## [ASSIGNED TASK]
Go through the records below and copy out every line holding "data".

## [MATERIAL FOR THE TASK]

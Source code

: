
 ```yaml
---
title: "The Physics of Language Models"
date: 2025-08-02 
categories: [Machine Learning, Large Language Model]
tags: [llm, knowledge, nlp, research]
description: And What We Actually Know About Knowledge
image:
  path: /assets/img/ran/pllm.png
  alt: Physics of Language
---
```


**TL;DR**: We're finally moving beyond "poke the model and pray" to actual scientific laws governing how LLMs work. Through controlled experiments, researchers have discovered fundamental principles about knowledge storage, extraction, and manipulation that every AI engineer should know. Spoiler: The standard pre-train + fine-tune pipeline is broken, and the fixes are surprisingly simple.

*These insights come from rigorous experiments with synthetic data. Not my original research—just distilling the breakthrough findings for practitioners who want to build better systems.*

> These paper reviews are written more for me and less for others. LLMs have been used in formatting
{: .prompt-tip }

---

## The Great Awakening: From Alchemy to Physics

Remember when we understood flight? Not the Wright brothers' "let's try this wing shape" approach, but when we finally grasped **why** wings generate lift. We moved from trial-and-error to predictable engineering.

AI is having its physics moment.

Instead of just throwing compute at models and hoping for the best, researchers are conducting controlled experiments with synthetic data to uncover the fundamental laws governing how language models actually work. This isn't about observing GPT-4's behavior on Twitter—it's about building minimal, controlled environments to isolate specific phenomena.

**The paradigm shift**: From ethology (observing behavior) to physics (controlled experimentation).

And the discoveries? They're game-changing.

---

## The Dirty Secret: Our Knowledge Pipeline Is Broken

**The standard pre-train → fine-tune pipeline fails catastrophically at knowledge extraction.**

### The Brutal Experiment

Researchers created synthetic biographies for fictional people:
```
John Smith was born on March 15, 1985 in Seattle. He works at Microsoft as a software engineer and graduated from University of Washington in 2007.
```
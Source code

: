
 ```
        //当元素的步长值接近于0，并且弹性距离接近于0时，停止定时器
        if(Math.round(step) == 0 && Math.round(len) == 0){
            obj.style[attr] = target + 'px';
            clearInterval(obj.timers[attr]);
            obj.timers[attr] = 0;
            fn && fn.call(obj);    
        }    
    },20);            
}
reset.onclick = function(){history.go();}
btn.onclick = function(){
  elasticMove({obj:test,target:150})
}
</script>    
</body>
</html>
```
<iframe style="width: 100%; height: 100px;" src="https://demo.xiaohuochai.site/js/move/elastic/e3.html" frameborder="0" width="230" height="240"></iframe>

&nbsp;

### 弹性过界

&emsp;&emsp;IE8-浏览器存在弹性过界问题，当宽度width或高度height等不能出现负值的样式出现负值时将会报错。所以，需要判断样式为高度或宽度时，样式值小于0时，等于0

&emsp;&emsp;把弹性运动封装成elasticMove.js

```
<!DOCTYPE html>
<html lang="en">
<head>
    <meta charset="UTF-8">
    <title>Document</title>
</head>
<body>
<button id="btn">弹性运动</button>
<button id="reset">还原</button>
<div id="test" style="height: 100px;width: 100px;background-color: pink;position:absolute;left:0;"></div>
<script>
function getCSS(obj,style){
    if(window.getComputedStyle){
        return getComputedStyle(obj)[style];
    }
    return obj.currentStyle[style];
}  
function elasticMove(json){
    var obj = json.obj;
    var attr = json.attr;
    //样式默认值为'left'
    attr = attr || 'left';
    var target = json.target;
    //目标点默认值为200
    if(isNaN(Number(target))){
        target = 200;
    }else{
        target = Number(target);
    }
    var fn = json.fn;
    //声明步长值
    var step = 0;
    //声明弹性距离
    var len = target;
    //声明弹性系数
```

---

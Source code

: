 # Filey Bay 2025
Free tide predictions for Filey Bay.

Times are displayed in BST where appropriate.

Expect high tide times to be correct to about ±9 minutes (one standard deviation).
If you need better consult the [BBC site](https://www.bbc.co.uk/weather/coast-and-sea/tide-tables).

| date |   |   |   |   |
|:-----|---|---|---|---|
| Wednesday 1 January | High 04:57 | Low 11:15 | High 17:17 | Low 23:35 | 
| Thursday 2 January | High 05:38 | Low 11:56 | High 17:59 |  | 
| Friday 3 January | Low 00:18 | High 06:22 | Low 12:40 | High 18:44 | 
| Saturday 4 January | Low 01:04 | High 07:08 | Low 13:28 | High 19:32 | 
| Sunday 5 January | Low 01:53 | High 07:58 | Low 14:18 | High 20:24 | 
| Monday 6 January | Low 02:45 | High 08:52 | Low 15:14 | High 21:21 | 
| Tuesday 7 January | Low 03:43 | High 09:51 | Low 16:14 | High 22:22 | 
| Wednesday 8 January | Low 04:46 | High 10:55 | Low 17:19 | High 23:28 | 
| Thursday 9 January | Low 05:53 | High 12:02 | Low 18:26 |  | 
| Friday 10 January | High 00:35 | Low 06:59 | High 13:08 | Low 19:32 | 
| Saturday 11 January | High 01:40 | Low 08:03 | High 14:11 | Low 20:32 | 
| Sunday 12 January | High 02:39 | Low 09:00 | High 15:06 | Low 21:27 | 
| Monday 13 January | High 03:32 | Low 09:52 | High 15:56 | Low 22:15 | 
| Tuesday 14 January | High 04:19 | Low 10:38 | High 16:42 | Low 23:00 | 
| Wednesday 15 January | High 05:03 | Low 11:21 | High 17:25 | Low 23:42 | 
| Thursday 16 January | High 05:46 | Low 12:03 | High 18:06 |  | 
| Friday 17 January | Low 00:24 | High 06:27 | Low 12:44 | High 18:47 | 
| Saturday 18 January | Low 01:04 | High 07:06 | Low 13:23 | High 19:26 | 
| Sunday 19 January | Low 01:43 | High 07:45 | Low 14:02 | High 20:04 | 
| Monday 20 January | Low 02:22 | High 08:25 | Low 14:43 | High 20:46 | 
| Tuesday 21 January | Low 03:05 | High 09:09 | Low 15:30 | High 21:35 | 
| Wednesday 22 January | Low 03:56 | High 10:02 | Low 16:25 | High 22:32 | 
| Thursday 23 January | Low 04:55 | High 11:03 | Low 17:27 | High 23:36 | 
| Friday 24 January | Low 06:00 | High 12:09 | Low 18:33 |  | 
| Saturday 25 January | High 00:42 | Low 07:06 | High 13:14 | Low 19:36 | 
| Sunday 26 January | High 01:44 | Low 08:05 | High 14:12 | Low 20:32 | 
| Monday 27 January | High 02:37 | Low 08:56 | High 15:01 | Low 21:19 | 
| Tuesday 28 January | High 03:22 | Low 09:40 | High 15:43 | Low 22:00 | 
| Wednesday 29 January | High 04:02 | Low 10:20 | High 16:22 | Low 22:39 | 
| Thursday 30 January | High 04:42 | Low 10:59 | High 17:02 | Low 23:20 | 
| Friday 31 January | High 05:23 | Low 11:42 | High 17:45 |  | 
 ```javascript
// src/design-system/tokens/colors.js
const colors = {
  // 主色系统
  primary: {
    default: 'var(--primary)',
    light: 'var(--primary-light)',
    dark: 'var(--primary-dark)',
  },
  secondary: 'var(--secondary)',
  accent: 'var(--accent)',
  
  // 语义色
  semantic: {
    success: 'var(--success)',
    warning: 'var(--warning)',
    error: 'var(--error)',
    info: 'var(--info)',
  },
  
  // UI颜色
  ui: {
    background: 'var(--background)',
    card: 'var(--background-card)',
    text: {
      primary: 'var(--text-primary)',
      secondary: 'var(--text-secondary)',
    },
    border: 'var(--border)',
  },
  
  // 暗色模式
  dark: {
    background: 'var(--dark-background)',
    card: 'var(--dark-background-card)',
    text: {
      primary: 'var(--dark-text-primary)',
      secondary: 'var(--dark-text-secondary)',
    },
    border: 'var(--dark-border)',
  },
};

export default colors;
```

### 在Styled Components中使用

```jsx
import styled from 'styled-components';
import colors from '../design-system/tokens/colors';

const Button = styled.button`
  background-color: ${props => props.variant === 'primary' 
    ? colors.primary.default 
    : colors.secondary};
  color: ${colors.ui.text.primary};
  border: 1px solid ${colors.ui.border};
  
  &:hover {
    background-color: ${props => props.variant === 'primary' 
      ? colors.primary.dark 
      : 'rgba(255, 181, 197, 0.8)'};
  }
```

## [TASK RESPONSE]
*These insights come from rigorous experiments with synthetic data. Not my original research—just distilling the breakthrough findings for practitioners who want to build better systems.*
Instead of just throwing compute at models and hoping for the best, researchers are conducting controlled experiments with synthetic data to uncover the fundamental laws governing how language models actually work. This isn't about observing GPT-4's behavior on Twitter—it's about building minimal, controlled environments to isolate specific phenomena.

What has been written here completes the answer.